Tokens that are deemed securities will likely be banned in the country under the Securities Contracts Regulation Act that was formed in 1956. This means that crypto tokens defined as securities would have to abide by mandatory registration with SEBI (Securities Exchange Board of India) which may incur tremendous fees for companies seeking token issuance.

The Reserve Bank of India has been a little critical about Bitcoin and cryptocurrencies. Only recently, Governor Shaktikanta Das underlined concerns around these virtual currencies calling them “a threat” to any financial system at least until they are regulated – which probably isn’t very far off considering how quickly things change with technology! He went on further state that while there’s no faith yet in regulating it inside India because cryptocurrency does not have much presence here compared to countries like America who seems more welcoming towards new innovations; this doesn’t mean we should discount what could happen though if crypto gains popularity as an investment opportunity.

The Digital Asset Exchanges shall not launch any initial coin offerings or tokens without seeking necessary approvals from appropriate regulatory authorities. Furthermore, these DAEs shall not facilitate secondary trading unless otherwise authorized by their respective regulators. They shall also ensure to submit their risk management and internal control policies for approval.
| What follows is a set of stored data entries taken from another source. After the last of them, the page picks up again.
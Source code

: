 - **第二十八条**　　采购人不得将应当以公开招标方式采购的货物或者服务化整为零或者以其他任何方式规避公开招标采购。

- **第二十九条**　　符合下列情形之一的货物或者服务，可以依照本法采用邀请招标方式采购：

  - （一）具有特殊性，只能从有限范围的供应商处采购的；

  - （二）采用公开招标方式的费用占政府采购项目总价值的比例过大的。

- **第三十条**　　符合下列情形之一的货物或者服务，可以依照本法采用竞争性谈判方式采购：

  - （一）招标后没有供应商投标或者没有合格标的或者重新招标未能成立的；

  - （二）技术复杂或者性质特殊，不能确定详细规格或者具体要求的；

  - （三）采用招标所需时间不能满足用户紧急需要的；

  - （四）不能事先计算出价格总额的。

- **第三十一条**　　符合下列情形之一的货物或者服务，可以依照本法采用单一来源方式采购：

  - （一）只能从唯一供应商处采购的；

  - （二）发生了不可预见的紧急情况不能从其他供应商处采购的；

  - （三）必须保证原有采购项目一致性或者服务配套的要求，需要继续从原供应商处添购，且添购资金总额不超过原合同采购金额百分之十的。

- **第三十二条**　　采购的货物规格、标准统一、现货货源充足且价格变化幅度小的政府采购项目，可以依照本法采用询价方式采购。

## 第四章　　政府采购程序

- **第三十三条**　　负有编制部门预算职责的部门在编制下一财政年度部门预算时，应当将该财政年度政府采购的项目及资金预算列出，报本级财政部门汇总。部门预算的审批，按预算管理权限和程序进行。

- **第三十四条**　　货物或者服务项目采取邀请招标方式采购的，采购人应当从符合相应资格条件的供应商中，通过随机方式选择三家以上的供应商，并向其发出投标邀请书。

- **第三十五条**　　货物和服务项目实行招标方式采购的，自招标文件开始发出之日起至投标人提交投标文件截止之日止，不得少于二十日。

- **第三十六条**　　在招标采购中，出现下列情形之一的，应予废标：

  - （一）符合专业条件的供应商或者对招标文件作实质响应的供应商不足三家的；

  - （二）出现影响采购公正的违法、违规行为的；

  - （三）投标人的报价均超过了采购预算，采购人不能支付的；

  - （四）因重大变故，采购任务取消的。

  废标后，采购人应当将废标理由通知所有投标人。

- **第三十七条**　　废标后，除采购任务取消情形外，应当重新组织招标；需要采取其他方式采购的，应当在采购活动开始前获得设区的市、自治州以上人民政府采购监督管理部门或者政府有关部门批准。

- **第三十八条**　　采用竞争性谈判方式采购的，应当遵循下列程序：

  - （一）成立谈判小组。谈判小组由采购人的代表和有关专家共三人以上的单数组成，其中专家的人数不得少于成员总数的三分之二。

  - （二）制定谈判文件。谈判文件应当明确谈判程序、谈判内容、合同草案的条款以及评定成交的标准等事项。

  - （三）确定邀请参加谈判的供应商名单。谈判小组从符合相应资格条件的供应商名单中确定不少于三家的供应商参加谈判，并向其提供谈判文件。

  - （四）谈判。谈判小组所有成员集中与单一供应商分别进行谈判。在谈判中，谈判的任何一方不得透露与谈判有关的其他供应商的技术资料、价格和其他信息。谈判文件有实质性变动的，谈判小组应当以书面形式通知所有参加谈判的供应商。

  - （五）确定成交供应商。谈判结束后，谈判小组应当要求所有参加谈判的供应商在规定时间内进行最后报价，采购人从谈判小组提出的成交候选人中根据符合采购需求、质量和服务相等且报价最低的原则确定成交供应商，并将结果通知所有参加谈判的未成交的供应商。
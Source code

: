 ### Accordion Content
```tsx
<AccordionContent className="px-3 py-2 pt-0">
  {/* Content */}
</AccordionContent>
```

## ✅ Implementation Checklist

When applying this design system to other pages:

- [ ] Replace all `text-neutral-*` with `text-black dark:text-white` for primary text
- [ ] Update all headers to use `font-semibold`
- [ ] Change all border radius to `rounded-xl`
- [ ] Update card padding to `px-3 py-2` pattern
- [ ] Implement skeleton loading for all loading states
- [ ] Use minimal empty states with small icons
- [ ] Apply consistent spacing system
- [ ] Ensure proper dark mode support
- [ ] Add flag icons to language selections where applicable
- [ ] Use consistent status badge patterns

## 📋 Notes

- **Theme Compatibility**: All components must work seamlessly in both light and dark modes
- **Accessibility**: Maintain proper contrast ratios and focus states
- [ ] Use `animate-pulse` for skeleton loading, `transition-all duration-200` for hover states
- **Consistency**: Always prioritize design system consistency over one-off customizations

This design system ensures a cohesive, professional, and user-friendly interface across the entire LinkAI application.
The crypto exchanges will also be required to store crypto assets in a separate account that is funded exclusively by crypto-deposits, using the blockchain-based crypto assets received from users. The crypto exchanges shall not accept fiat currency or any other crypto asset (except crypto assets issued under the framework). Crypto assets stored on behalf of users can be used only for making payments and settlements for transactions or services rendered by them. Any funds remaining unused at the end of financial year will be transferred back to respective users (after deducting operational and security costs).

A crypto investor cannot trade with multiple registered accounts under different identities. He/she has to choose account that can be used for crypto transactions. Any violation will entail penalty. A crypto wallet holder may move crypto assets to another crypto-wallet of his choosing, but the crypto assets shall not be convertible into any legal tender or fiat currency at any stage.

The bill also provides guidelines on crypto trading by regulated entities like banks and financial institutions, insurance companies, stock exchanges etc. These entities are prohibited from investing in crypto assets directly through their subsidiary concerns or associated undertakings except those that are authorized for this purpose by RBI. They are also not allowed to accept any deposits or provide loans against cryptocurrencies presumably because it’s not a recognized medium of exchange in India currently (and hence cannot be used as collateral).

Essentially, crypto is not banned in India. People who have crypto will be able to trade it on exchanges and hold crypto assets in wallets like they did before this bill was drafted. But crypto-to-fiat trading and crypto derivatives trading (like crypto futures) will no longer be allowed unless specifically authorized by the appropriate authorities.